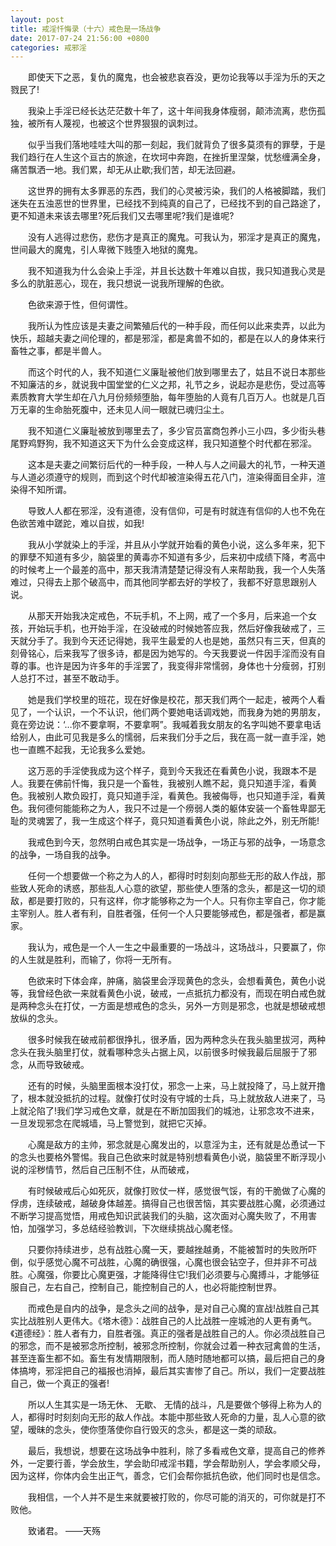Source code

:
 ```yaml
---
layout: post
title: 戒淫忏悔录（十六）戒色是一场战争
date: 2017-07-24 21:56:00 +0800
categories: 戒邪淫
---
```


　　即使天下之恶，复仇的魔鬼，也会被悲哀吞没，更勿论我等以手淫为乐的天之戮民了!
　　我染上手淫已经长达茫茫数十年了，这十年间我身体瘦弱，颠沛流离，悲伤孤独，被所有人蔑视，也被这个世界狠狠的讽刺过。
　　似乎当我们落地哇哇大叫的那一刻起，我们就背负了很多莫须有的罪孽，于是我们趋行在人生这个亘古的旅途，在坎坷中奔跑，在挫折里涅槃，忧愁缠满全身，痛苦飘洒一地。我们累，却无从止歇;我们苦，却无法回避。
　　这世界的拥有太多罪恶的东西，我们的心灵被污染，我们的人格被脚踏，我们迷失在五浊恶世的世界里，已经找不到纯真的自己了，已经找不到的自己路途了，更不知道未来该去哪里?死后我们又去哪里呢?我们是谁呢?
　　没有人逃得过悲伤，悲伤才是真正的魔鬼。可我认为，邪淫才是真正的魔鬼，世间最大的魔鬼，引人卑微下贱堕入地狱的魔鬼。
　　我不知道我为什么会染上手淫，并且长达数十年难以自拔，我只知道我心灵是多么的肮脏恶心，现在，我只想说一说我所理解的色欲。
　　色欲来源于性，但何谓性。
　　我所认为性应该是夫妻之间繁殖后代的一种手段，而任何以此来卖弄，以此为快乐，超越夫妻之间伦理的，都是邪淫，都是禽兽不如的，都是在以人的身体来行畜牲之事，都是半兽人。
　　而这个时代的人，我不知道仁义廉耻被他们放到哪里去了，姑且不说日本那些不知廉洁的乡，就说我中国堂堂的仁义之邦，礼节之乡，说起亦是悲伤，受过高等素质教育大学生却在八九月份频频堕胎，每年堕胎的人竟有几百万人。也就是几百万无辜的生命胎死腹中，还未见人间一眼就已魂归尘土。
　　我不知道仁义廉耻被放到哪里去了，多少官员富商包养小三小四，多少街头巷尾野鸡野狗，我不知道这天下为什么会变成这样，我只知道整个时代都在邪淫。
　　这本是夫妻之间繁衍后代的一种手段，一种人与人之间最大的礼节，一种天道与人道必须遵守的规则，而到这个时代却被渲染得五花八门，渲染得面目全非，渲染得不知所谓。
　　导致人人都在邪淫，没有道德，没有信仰，可是有时就连有信仰的人也不免在色欲苦难中蹉跎，难以自拔，如我!
　　我从小学就染上的手淫，并且从小学就开始看的黄色小说，这么多年来，犯下的罪孽不知道有多少，脑袋里的黄毒亦不知道有多少，后来初中成绩下降，考高中的时候考上一个最差的高中，那天我清清楚楚记得没有人来帮助我，我一个人失落难过，只得去上那个破高中，而其他同学都去好的学校了，我都不好意思跟别人说。
　　从那天开始我决定戒色，不玩手机，不上网，戒了一个多月，后来追一个女孩，开始玩手机，也开始手淫，在没破戒的时候她答应我，然后好像我破戒了，三天就分手了。我到今天还记得她，我平生最爱的人也是她，虽然只有三天，但真的刻骨铭心，后来我写了很多诗，都是因为她写的。今天我要说一件因手淫而没有自尊的事。也许是因为许多年的手淫罢了，我变得非常懦弱，身体也十分瘦弱，打别人总打不过，甚至不敢动手。
　　她是我们学校里的班花，现在好像是校花，那天我们两个一起走，被两个人看见了，一个认识，一个不认识，他们两个要她电话调戏她，而我身为她的男朋友，竟在旁边说：‘…你不要拿啊，不要拿啊”。我喊着我女朋友的名字叫她不要拿电话给别人，由此可见我是多么的懦弱，后来我们分手之后，我在高一就一直手淫，她也一直瞧不起我，无论我多么爱她。
　　这万恶的手淫使我成为这个样子，竟到今天我还在看黄色小说，我跟本不是人。我要在佛前忏悔，我只是一个畜牲，我被别人瞧不起，竟只知道手淫，看黄色。我被别人欺负殴打，竟只知道手淫，看黄色。我被侮辱，也只知道手淫，看黄色。我何德何能能称之为人，我只不过是一个痨弱人类的躯体安装一个畜牲卑鄙无耻的灵魂罢了，我一生成这个样子，竟只知道看黄色小说，除此之外，别无所能!
　　我戒色到今天，忽然明白戒色其实是一场战争，一场正与邪的战争，一场意念的战争，一场自我的战争。
　　任何一个想要做一个称之为人的人，都得时时刻刻向那些无形的敌人作战，那些致人死命的诱惑，那些乱人心意的欲望，那些使人堕落的念头，都是这一切的顽敌，都是要打败的，只有这样，你才能够称之为一个人。只有你主宰自己，你才能主宰别人。胜人者有利，自胜者强，任何一个人只要能够戒色，都是强者，都是赢家。
　　我认为，戒色是一个人一生之中最重要的一场战斗，这场战斗，只要赢了，你的人生就是胜利，而输了，你将一无所有。
　　色欲来时下体会痒，肿痛，脑袋里会浮现黄色的念头，会想看黄色，黄色小说等，我曾经色欲一来就看黄色小说，破戒，一点抵抗力都没有，而现在明白戒色就是两种念头在打仗，一方面是想戒色的念头，另外一方则是邪念，也就是想破戒想放纵的念头。
　　很多时候我在破戒前都很挣扎，很矛盾，因为两种念头在我头脑里拔河，两种念头在我头脑里打仗，就看哪种念头占据上风，以前很多时候我最后屈服于了邪念，从而导致破戒。
　　还有的时候，头脑里面根本没打仗，邪念一上来，马上就投降了，马上就开撸了，根本就没抵抗的过程。就像打仗时没有守城的士兵，马上就放敌人进来了，马上就沦陷了!我们学习戒色文章，就是在不断加固我们的城池，让邪念攻不进来，一旦发现邪念在爬城墙，马上警觉到，就把它灭掉。
　　心魔是敌方的主帅，邪念就是心魔发出的，以意淫为主，还有就是怂恿试一下的念头也要格外警惕。我自己色欲来时就是特别想看黄色小说，脑袋里不断浮现小说的淫秽情节，然后自己压制不住，从而破戒，
　　有时候破戒后心如死灰，就像打败仗一样，感觉很气馁，有的干脆做了心魔的俘虏，连续破戒，越破身体越差。搞得自己也很苦恼，其实要战胜心魔，必须通过不断学习提高觉悟，用戒色知识武装我们的头脑，这次面对心魔失败了，不用害怕，加强学习，多总结经验教训，下次继续挑战心魔老怪。
　　只要你持续进步，总有战胜心魔一天，要越挫越勇，不能被暂时的失败所吓倒，似乎感觉心魔不可战胜，心魔的确很强，心魔也很会钻空子，但并非不可战胜。心魔强，你要比心魔更强，才能降得住它!我们必须要与心魔搏斗，才能够征服自己，左右自己，控制自己，能控制自己的人，也必将能控制世界。
　　而戒色是自内的战争，是念头之间的战争，是对自己心魔的宣战!战胜自己其实比战胜别人更伟大。《塔木德》：战胜自己的人比战胜一座城池的人更有勇气。《道德经》：胜人者有力，自胜者强。真正的强者是战胜自己的人。你必须战胜自己的邪念，而不是被邪念所控制，被邪念所控制，你就会过着一种衣冠禽兽的生活，甚至连畜生都不如。畜生有发情期限制，而人随时随地都可以搞，最后把自己的身体搞垮，邪淫把自己的福报也消掉，最后其实害惨了自己。所以，我们一定要战胜自己，做一个真正的强者!
　　所以人生其实是一场无休、 无歇、 无情的战斗，凡是要做个够得上称为人的人，都得时时刻刻向无形的敌人作战。本能中那些致人死命的力量，乱人心意的欲望，暧昧的念头，使你堕落使你自行毁灭的念头，都是这一类的顽敌。
　　最后，我想说，想要在这场战争中胜利，除了多看戒色文章，提高自己的修养外，一定要行善，学会放生，学会助印戒淫书籍，学会帮助别人，学会孝顺父母，因为这样，你体内会生出正气，善念，它们会帮你抵抗色欲，他们同时也是信念。
　　我相信，一个人并不是生来就要被打败的，你尽可能的消灭的，可你就是打不败他。
　　致诸君。 ——天殇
----
Task statement:
Give again, word for word, every line of the listing above from the one with "她是我们学校里的班花，现在好" to the one with "还有的时候，头脑里面根本没打", both inclusive, and nothing beyond them.

Completed task:
　　她是我们学校里的班花，现在好像是校花，那天我们两个一起走，被两个人看见了，一个认识，一个不认识，他们两个要她电话调戏她，而我身为她的男朋友，竟在旁边说：‘…你不要拿啊，不要拿啊”。我喊着我女朋友的名字叫她不要拿电话给别人，由此可见我是多么的懦弱，后来我们分手之后，我在高一就一直手淫，她也一直瞧不起我，无论我多么爱她。
　　这万恶的手淫使我成为这个样子，竟到今天我还在看黄色小说，我跟本不是人。我要在佛前忏悔，我只是一个畜牲，我被别人瞧不起，竟只知道手淫，看黄色。我被别人欺负殴打，竟只知道手淫，看黄色。我被侮辱，也只知道手淫，看黄色。我何德何能能称之为人，我只不过是一个痨弱人类的躯体安装一个畜牲卑鄙无耻的灵魂罢了，我一生成这个样子，竟只知道看黄色小说，除此之外，别无所能!
　　我戒色到今天，忽然明白戒色其实是一场战争，一场正与邪的战争，一场意念的战争，一场自我的战争。
　　任何一个想要做一个称之为人的人，都得时时刻刻向那些无形的敌人作战，那些致人死命的诱惑，那些乱人心意的欲望，那些使人堕落的念头，都是这一切的顽敌，都是要打败的，只有这样，你才能够称之为一个人。只有你主宰自己，你才能主宰别人。胜人者有利，自胜者强，任何一个人只要能够戒色，都是强者，都是赢家。
　　我认为，戒色是一个人一生之中最重要的一场战斗，这场战斗，只要赢了，你的人生就是胜利，而输了，你将一无所有。
　　色欲来时下体会痒，肿痛，脑袋里会浮现黄色的念头，会想看黄色，黄色小说等，我曾经色欲一来就看黄色小说，破戒，一点抵抗力都没有，而现在明白戒色就是两种念头在打仗，一方面是想戒色的念头，另外一方则是邪念，也就是想破戒想放纵的念头。
　　很多时候我在破戒前都很挣扎，很矛盾，因为两种念头在我头脑里拔河，两种念头在我头脑里打仗，就看哪种念头占据上风，以前很多时候我最后屈服于了邪念，从而导致破戒。
　　还有的时候，头脑里面根本没打仗，邪念一上来，马上就投降了，马上就开撸了，根本就没抵抗的过程。就像打仗时没有守城的士兵，马上就放敌人进来了，马上就沦陷了!我们学习戒色文章，就是在不断加固我们的城池，让邪念攻不进来，一旦发现邪念在爬城墙，马上警觉到，就把它灭掉。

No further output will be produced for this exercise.